Critérios mais apertados
A Santa Sé recordou que ao longo dos últimos anos apertou os critérios de admissão aos seminários, actualizado o direito canónico para lidar com estas situações. O Vaticano ordenou todas as conferências episcopais a elaborar directrizes para seguir em caso de denúncias ou suspeitas de abusos por parte de ministros da Igreja ou em instituições católicas.
Entre as recomendações inclui-se o contacto imediato e a colaboração estreita com as autoridades civis, pelo menos nos países em que tal é possível. Os bispos portugueses aprovaram as directrizes em Abril de 2012.
Antes, em Fevereiro de 2012, realizou-se novo simpósio internacional no Vaticano sobre protecção de crianças, que concluiu pela criação de um Centro de Protecção de Crianças.
Em Dezembro de 2013, foi anunciado que o Papa Francisco aceitou a proposta de criar uma comissão para combater os abusos sexuais de menores, conforme lhe tinha sido sugerido pelos oito cardeais que o aconselham na reforma da cúria. Quando foi finalmente apresentada essa comissão constatou-se que incluiria não só o bispo Sean O’Malley, que é reconhecido por estar na linha da frente do combate aos abusos, como também uma leiga irlandesa, Marie Collins, que é vítima de abusos sexuais e lidera uma fundação que procura chamar atenção para o fenómeno e formas de o combater.
Já em Junho de 2014 surgiu a notícia de que um núncio apostólico da Santa Sé, natural da Polónia, tinha sido laicizado por se terem comprovado abusos cometidos na República Dominicana, onde esteve ao serviço do Vaticano.
Em Junho de 2015 Francisco estabeleceu um tribunal para investigar e julgar bispos acusados de encobrir casos de abuso sexual praticados por membros do clero sob sua jurisdição. No mesmo mês foi anunciado que o arcebispo Józef Wesołowski iria ser julgado num tribunal do Vaticano por crimes de abuso sexual de menores e posse de pornografia infantil. É o primeiro caso, a nível mundial, de um bispo julgado pelo crime de abusos sexuais, embora tenha havido outros bispos acusados e condenados por encobrimento.
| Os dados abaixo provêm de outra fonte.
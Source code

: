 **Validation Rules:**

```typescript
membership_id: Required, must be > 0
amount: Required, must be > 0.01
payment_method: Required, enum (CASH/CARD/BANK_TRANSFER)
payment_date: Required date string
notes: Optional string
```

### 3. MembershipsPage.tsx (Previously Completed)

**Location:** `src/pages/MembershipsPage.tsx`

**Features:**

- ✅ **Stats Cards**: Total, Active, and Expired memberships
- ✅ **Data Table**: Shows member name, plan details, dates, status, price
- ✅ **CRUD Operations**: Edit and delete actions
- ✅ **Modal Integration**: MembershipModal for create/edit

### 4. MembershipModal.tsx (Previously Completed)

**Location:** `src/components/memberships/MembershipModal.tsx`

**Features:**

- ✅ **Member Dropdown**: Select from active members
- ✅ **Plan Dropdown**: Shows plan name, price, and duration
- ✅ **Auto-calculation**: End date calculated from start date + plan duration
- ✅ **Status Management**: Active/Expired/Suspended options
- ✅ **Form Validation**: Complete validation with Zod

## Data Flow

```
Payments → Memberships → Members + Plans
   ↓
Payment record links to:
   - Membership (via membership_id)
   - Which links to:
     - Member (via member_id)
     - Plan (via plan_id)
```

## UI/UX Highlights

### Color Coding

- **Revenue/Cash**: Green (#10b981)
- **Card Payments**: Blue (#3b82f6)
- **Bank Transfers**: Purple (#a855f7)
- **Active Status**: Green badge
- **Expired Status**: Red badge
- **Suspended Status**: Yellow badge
Em países como Reino Unido e Estados Unidos, onde a questão foi devastadora para a credibilidade e até para as finanças da Igreja, as alterações e novas políticas implementadas fizeram diminuir radicalmente o número de novos casos. A opinião generalizada é que as instituições católicas nestes países são actualmente dos lugares mais seguros para crianças. Mesmo no início da crise, a esmagadora maioria dos casos dizia respeito a abusos cometidos há décadas, com muito menos nos anos mais recentes.
É de realçar que este escândalo não afectou só a Igreja Católica. Outras confissões cristãs e até outras religiões foram também marcadas pela divulgação de muitos casos de abusos sobre menores. Contudo, só na Igreja Católica, das poucas religiões com uma hierarquia centralizada e global, é que as respostas têm sido de natureza transversal.